### [Your assignment]
Look through the data for the string "Measure". Copy every line where it is found.

### [Records shown]

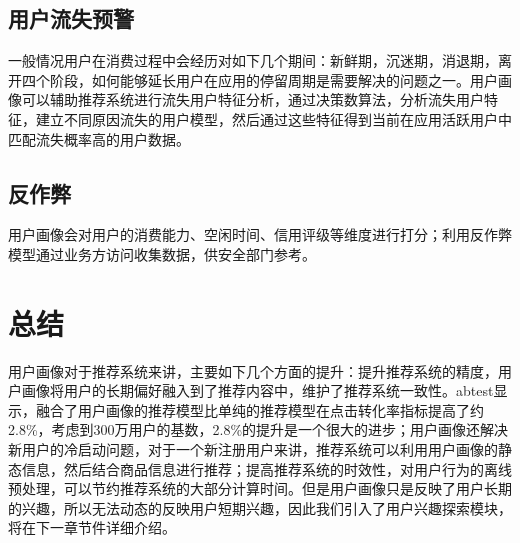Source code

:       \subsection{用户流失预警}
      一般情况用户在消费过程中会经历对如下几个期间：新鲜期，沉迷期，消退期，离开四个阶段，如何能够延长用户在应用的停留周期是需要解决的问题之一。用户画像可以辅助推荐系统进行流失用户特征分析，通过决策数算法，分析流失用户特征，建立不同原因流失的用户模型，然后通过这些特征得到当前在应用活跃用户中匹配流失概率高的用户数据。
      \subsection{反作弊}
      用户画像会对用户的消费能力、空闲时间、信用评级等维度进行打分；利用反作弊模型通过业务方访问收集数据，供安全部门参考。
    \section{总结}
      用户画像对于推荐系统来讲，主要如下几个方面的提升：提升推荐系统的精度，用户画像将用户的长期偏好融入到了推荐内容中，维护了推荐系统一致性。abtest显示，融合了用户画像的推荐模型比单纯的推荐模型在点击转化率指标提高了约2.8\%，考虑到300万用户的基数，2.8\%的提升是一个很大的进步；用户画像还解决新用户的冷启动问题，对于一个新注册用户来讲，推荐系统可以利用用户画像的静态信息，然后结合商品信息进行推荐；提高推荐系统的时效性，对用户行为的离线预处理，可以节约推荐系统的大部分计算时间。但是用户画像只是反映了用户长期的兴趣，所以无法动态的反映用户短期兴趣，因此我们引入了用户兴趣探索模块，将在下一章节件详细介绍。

* * *

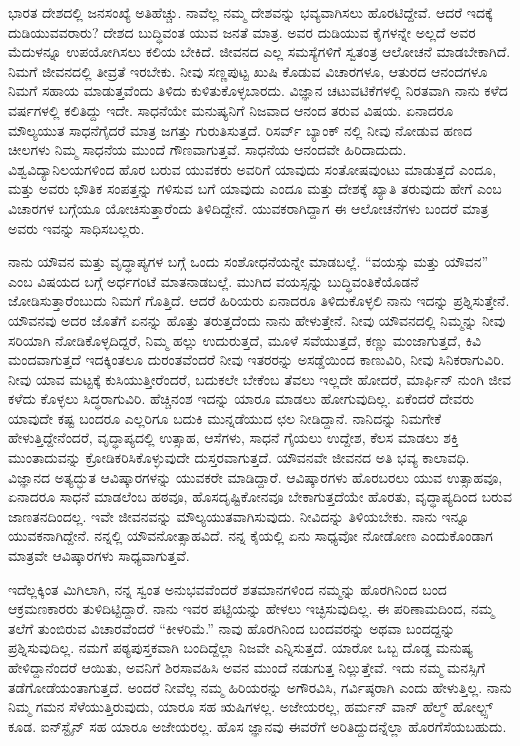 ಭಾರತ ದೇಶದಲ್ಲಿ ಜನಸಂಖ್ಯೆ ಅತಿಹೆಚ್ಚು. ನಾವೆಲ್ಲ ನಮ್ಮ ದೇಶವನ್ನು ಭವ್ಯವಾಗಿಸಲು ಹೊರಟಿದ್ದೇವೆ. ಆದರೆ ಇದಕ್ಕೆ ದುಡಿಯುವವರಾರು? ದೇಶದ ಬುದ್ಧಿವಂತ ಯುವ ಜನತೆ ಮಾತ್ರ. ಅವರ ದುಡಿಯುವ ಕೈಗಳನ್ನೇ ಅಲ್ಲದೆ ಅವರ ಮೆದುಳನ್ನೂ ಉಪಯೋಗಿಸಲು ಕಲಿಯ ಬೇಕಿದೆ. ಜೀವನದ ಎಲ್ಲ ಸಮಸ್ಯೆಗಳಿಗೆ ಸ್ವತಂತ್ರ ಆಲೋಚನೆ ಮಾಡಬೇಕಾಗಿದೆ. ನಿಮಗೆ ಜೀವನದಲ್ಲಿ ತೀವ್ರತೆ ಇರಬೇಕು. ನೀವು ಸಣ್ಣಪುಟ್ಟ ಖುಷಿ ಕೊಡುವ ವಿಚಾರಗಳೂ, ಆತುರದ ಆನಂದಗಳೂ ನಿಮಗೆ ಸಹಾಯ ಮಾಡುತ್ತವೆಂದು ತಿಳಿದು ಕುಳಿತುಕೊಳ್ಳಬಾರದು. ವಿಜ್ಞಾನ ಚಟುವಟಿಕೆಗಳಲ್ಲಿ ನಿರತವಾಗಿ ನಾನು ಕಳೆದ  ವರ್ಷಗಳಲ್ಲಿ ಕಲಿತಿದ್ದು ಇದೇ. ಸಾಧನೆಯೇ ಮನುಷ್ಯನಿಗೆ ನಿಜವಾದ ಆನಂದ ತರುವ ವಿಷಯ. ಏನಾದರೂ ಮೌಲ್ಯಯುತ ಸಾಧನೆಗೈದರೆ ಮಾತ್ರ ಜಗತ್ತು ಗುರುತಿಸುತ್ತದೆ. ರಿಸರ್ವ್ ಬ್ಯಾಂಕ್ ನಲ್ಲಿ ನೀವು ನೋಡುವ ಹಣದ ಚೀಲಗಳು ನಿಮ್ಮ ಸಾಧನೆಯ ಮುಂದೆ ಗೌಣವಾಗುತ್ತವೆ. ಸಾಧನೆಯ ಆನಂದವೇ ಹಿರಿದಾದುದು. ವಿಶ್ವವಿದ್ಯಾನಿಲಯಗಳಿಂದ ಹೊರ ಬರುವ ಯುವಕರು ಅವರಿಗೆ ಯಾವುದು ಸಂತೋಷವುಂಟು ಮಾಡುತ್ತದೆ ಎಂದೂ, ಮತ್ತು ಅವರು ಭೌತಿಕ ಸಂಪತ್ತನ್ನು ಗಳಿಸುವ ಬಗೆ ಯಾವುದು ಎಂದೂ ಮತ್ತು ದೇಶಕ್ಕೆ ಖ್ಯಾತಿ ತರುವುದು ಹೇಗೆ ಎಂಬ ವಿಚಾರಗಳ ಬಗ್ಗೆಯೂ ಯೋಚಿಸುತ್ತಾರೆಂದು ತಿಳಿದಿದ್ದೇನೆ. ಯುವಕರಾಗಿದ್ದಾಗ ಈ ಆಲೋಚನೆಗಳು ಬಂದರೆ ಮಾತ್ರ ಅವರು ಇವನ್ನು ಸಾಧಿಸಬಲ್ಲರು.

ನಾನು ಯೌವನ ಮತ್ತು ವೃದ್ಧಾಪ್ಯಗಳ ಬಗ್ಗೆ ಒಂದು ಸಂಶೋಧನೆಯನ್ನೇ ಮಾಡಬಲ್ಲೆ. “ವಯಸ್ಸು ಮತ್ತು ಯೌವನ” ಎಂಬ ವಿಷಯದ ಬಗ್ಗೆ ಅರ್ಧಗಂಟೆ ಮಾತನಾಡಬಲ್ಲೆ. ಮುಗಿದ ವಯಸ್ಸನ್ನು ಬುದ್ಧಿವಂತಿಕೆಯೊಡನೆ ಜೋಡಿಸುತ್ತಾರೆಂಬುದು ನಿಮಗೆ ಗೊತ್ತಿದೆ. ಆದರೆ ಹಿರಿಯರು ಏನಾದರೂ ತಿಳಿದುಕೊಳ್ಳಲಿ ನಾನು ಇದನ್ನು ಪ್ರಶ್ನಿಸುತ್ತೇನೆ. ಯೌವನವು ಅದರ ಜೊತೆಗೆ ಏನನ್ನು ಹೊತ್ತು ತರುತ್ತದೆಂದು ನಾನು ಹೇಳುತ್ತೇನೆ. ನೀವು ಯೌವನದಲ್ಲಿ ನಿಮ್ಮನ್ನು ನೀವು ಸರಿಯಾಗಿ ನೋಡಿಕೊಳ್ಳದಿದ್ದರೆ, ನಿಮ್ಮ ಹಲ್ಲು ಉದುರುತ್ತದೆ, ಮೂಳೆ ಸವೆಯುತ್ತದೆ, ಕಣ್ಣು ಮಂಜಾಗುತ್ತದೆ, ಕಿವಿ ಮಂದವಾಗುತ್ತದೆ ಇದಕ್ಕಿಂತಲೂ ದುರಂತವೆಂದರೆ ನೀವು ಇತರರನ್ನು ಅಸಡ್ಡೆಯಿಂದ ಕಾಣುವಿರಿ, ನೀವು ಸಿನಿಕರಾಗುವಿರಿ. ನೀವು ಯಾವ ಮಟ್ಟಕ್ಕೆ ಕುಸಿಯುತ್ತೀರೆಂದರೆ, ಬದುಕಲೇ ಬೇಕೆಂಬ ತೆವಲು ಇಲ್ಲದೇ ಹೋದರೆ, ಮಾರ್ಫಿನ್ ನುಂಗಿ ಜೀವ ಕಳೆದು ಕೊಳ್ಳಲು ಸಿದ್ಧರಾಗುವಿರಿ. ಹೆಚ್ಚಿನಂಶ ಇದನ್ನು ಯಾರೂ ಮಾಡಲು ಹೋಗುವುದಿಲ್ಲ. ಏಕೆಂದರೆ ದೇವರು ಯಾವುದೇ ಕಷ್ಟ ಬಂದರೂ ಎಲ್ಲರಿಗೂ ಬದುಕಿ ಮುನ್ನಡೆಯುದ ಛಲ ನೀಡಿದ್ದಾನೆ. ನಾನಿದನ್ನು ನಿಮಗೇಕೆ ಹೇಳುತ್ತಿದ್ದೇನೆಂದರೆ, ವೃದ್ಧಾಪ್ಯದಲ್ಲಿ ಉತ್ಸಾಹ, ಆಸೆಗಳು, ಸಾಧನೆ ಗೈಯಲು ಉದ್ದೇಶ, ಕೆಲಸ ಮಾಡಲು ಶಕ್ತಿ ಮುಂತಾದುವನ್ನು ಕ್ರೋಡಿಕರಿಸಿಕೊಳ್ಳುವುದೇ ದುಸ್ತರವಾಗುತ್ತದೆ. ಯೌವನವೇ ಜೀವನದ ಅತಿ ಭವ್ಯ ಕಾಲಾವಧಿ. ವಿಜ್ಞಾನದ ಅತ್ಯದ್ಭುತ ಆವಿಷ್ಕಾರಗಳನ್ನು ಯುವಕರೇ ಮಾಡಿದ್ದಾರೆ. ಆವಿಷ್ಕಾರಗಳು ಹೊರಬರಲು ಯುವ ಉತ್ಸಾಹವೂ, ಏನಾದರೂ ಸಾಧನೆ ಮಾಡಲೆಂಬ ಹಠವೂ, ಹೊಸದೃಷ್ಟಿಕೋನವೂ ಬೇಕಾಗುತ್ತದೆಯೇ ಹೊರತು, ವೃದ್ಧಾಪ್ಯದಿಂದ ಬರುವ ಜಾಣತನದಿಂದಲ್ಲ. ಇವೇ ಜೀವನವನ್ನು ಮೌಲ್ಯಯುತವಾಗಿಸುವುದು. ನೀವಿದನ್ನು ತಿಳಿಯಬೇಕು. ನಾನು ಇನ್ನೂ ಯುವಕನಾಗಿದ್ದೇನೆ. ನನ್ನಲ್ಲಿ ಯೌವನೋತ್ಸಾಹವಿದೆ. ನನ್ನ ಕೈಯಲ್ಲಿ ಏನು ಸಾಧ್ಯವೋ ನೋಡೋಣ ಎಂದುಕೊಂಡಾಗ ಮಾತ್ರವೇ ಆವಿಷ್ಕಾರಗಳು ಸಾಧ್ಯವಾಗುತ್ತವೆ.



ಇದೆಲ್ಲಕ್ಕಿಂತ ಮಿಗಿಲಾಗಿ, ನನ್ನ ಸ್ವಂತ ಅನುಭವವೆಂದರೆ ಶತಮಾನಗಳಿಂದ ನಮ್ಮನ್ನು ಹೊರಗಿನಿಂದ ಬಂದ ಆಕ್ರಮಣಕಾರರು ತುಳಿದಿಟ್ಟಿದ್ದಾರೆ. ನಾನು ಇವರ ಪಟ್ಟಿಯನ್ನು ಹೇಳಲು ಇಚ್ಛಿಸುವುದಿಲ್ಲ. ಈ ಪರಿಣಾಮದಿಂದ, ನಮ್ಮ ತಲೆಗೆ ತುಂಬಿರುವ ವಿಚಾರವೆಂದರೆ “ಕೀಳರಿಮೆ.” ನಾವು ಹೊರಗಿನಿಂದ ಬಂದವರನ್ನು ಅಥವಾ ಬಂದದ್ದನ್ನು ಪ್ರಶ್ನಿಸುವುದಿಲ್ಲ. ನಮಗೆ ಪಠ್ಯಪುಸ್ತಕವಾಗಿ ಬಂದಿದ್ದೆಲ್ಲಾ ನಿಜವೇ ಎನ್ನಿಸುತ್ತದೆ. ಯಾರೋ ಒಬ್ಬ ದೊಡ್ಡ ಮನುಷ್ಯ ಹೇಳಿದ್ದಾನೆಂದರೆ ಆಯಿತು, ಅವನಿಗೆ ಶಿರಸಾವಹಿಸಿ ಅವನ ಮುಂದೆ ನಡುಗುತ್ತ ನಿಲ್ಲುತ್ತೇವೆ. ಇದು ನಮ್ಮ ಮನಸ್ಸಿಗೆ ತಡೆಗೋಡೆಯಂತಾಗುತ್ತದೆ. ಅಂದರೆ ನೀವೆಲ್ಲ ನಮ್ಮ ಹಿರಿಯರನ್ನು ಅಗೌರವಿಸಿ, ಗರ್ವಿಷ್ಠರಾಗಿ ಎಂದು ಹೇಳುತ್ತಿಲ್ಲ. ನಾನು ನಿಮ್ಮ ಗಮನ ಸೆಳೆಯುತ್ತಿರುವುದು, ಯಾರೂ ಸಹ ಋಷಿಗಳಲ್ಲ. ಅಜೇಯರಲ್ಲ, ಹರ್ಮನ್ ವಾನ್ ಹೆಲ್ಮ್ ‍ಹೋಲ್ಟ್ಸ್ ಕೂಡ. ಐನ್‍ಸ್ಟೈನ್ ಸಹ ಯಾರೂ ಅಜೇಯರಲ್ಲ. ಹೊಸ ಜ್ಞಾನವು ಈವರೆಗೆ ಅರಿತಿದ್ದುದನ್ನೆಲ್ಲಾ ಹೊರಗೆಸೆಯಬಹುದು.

...

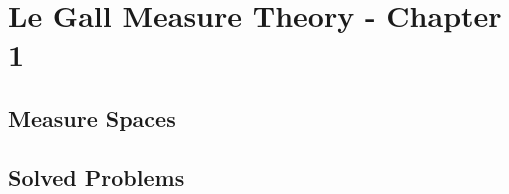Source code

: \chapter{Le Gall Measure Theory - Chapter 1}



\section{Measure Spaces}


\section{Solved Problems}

### [Exercise result]
: \chapter{Le Gall Measure Theory - Chapter 1}
\section{Measure Spaces}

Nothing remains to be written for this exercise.